Такие стихи не могут быть упражнением стихотворца. И.С. Тургенев заметил, что «от его стихов не веет сочинительством. Они не придуманы, а выросли сами, как плод на дереве». Вот и только что приведённое стихотворение было естественным отзвуком увиденного за окном почтовой кареты, отзвуком постоянных раздумий и споров поэта о судьбах отечества.

По свидетельству современников, никто так глубоко не понимал Россию и её будущее, как Тютчев. Его политические прогнозы, казавшиеся непосвящённым чуть ли не бредом, частенько сбывались. Но случались, конечно, и промашки. Так, Фёдор Иванович предрекал соединение славянских племён под эгидой России, попросту поглощение их ею и образование Великой греко-римской восточной империи и относил это к 1853 году, т. е. к поре 400-летия падения Византийской империи.

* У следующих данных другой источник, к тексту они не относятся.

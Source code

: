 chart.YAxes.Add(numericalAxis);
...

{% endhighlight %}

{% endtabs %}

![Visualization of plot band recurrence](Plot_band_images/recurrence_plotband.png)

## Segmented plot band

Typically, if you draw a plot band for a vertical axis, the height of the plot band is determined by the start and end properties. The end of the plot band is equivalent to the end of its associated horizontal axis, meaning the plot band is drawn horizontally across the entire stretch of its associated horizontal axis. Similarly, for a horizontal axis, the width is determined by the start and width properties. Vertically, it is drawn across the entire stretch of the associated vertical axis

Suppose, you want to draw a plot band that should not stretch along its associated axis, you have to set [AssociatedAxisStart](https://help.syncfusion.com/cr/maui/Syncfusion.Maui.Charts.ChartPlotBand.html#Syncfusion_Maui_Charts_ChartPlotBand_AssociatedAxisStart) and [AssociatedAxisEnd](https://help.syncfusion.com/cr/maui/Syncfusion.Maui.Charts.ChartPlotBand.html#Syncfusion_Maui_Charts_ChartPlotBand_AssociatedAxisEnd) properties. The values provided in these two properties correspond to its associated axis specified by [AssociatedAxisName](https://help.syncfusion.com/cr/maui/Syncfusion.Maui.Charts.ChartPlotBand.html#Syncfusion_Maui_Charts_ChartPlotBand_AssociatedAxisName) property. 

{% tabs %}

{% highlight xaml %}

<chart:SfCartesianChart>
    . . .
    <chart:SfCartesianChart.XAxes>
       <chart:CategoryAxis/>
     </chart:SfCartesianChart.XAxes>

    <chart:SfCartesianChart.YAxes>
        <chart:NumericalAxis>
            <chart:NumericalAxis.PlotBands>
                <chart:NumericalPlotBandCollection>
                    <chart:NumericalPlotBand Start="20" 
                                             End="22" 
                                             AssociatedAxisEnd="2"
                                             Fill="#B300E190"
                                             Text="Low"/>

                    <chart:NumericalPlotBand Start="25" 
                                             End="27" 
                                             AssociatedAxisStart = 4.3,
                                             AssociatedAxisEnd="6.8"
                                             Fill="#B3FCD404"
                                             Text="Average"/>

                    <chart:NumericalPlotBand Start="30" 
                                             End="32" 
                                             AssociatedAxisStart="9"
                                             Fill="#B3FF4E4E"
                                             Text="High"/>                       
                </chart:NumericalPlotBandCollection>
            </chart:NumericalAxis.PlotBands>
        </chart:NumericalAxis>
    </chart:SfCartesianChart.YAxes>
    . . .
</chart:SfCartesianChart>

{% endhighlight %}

Может быть, и случилось бы нечто подобное, если бы возникновение такого колосса не противоречило интересам Англии и Франции. А начавшаяся в указанном Тютчевым году Крымская война, приведшая к жестокому поражению николаевской России, обнаружила наивность скорее политических надежд, чем прогнозов поэта-дипломата. Но бывали и точные попадания. Так, вступление Англии и Франции в эту войну на стороне Турции он сумел предречь ещё за три недели и назвал её войною «негодяев с кретинами», под последними подразумевая слабоумное руководство российской армией и дипломатией.

Николай I, который, по словам некоторых своих подданных, ненавидел ум и отсутствие такового почитал достоинством, всё сделал для поражения, но не дожил до подписания позорного мира, скончавшись в 1855 году. Про «старых болванов», поставленных императором у кормила власти, которые ещё долго после его смерти оставались на своих постах, поэт говорил, что «они напоминают ему волосы и ногти покойника, продолжающие некоторое время расти и после погребения».

Так и канцлер Нессельроде, один из главных среди них, основной недоброжелатель Фёдора Ивановича, был замещён Горчаковым лишь в 1856 году. И сразу же Тютчеву вышло повышение в чине: в 1857 году он был произведён в действительного статского советника. Впрочем, этот карьерный взлёт мог иметь и другую подоплёку, ибо в мае этого года новая императрица Мария Александровна, жена Александра II, поручила Анне Фёдоровне Тютчевой воспитание своей малолетней дочери – Великой княжны Марии, поначалу только на летнее время, а потом и закрепила за нею эти обязанности. Посему, по правилам придворного этикета, конечно же, следовало повысить отца наставницы, ибо доверить дочери камергера воспитание царского отпрыска было почти неприличным.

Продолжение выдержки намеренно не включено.